81. The Respondents have pleaded with this court to uphold their fundamental rights and freedoms as provided by the Constitution of Kenya 2010. In particular, they pleaded with the court to uphold their right to fair trial as provided by Articles 21, 22, 23, 24, 25, 49 and 50 of the Constitution. As citizens of the Republic of Kenya, the Respondents have urged this court to uphold their constitutional rights and freedoms to enjoy their liberty without restriction unless the due process of the law is followed. In the application before this court, the Applicant has, inter alia, applied for this court to allow for the search of the properties of the Respondents, in the presence of investigators from the International Criminal Courts, with a view to obtaining evidence in form of cellphones, computers, diaries, notes or recordings of meetings or conversations, financial or banking records from the Respondents. This request is clearly in breach of Article 50(2)(b) of the Constitution that requires every accused person to be informed of the charge that he will face with sufficient details to answer to it. It is also in breach of Article 50(2)(j) of the Constitution that requires every accused person to be informed in advance of the evidence that the prosecution intends to rely on, and have reasonable access to that evidence.
82. The application herein is devoid of the evidence that the International Criminal Court intends to rely on in the prosecution of the Respondents. The Applicant’s application is in breach of Section 23(2) of the International Crimes Act that mandates any request for assistance by the International Criminal Court should be in conformity with the Kenyan Laws. It was apparent to this court that the above requests made to the court clearly indicates that the Prosecutor of the International Criminal Court was still gathering evidence to prosecute the Respondents yet charges have already been laid against them before the International Criminal Court. This court holds that in so far as the International Crimes Act provides that an application for the surrender of the Respondents to the International Criminal Court can be made without the Respondents being supplied with evidence in support of the charge against them, such application is not sustainable and is not within the threshold mandated by the Constitution.

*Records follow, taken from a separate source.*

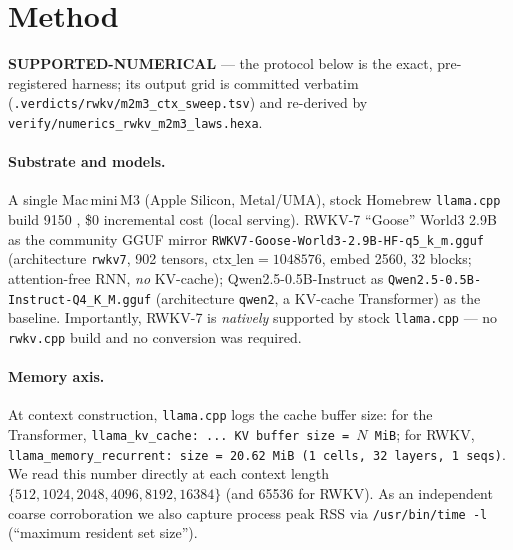 \documentclass[11pt,a4paper]{article}
\newcommand{\green}[1]{\textcolor{green!50!black}{\textbf{#1}}}
\begin{document}
\section{Method}
\label{sec:method}
\green{SUPPORTED-NUMERICAL} --- the protocol below is the exact, pre-registered
harness; its output grid is committed verbatim
(\texttt{.verdicts/rwkv/m2m3\_ctx\_sweep.tsv}) and re-derived by
\texttt{verify/numerics\_rwkv\_m2m3\_laws.hexa}.

\paragraph{Substrate and models.}
A single Mac\,mini\,M3 (Apple Silicon, Metal/UMA), stock Homebrew
\texttt{llama.cpp} build 9150 \citep{llamacpp}, \$0 incremental cost (local
serving). RWKV-7 ``Goose'' World3 2.9B as the community GGUF mirror
\texttt{RWKV7-Goose-World3-2.9B-HF-q5\_k\_m.gguf} (architecture \texttt{rwkv7},
902 tensors, \(\mathrm{ctx\_len}=\num{1048576}\), embed 2560, 32 blocks;
attention-free RNN, \emph{no} KV-cache); Qwen2.5-0.5B-Instruct as
\texttt{Qwen2.5-0.5B-Instruct-Q4\_K\_M.gguf} (architecture \texttt{qwen2}, a
KV-cache Transformer) as the baseline. Importantly, RWKV-7 is \emph{natively}
supported by stock \texttt{llama.cpp} --- no \texttt{rwkv.cpp} build and no
conversion was required.

\paragraph{Memory axis.}
At context construction, \texttt{llama.cpp} logs the cache buffer size: for the
Transformer, \texttt{llama\_kv\_cache:\ ...\ KV buffer size = $N$ MiB}; for
RWKV, \texttt{llama\_memory\_recurrent:\ size = 20.62 MiB (1 cells, 32 layers, 1
seqs)}. We read this number directly at each context length
\(\{512, 1024, 2048, 4096, 8192, \num{16384}\}\) (and \num{65536} for RWKV).
As an independent coarse corroboration we also capture process peak RSS via
\texttt{/usr/bin/time -l} (``maximum resident set size'').
\end{document}
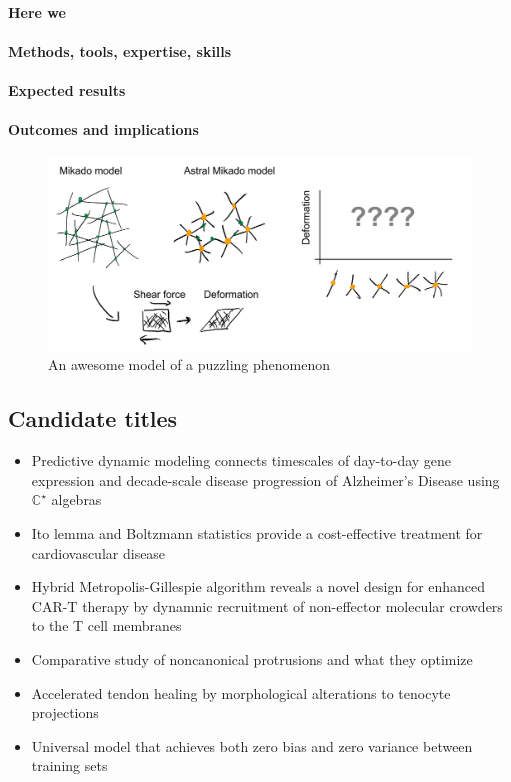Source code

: \documentclass[onecolumn,11pt]{article}
\begin{document}
\paragraph{Here we}\lipsum[2]
\paragraph{Methods, tools, expertise, skills}\lipsum[2]
\paragraph{Expected results}\lipsum[2]
\paragraph{Outcomes and implications}\lipsum[2]


\begin{figure}[h!]
\centering
\includegraphics[width=4.5in]{figures/figJeanJacket.pdf}
\caption{\label{fig:JeanJacketSchematic}An awesome model of a puzzling phenomenon}
\end{figure}

\subsection*{Candidate titles}
 
\begin{itemize}
\item Predictive dynamic modeling connects timescales of day-to-day gene expression and decade-scale disease progression of Alzheimer's Disease using $\mathbb{C}^\star$ algebras
\item Ito lemma and Boltzmann statistics provide a cost-effective treatment for cardiovascular disease
\item Hybrid Metropolis-Gillespie algorithm reveals a novel design for enhanced CAR-T therapy by dynamnic recruitment of non-effector molecular crowders to the T cell membranes
\item Comparative study of noncanonical protrusions and what they optimize
\item Accelerated tendon healing by morphological alterations to tenocyte projections
\item Universal model that achieves both zero bias and zero variance between training sets
\end{itemize}
\end{document}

83. In the premises therefore, this court holds that the originating motion filed by the Applicant on 28th May 2015 in purported exercise of its mandate to cooperate with the International Criminal Court cannot be allowed unless and until the International Criminal Court and Applicant complies with the conditions precedent, in compliance with the Constitution of Kenya 2010, and the International Crimes Act, 2008, the Rome Statute of the International Criminal Court and the Rules of Procedure and Evidence of the Court as set out by this court in this Ruling.
84. The application lacks merit in the circumstances and is hereby dismissed. The warrant of arrest issued by this court against the Respondents is hereby lifted. For the avoidance of doubt, the Applicant shall not take any action in furtherance to the request made for the surrender of the Respondents, unless and until there is compliance with the orders of this court. It is so ordered.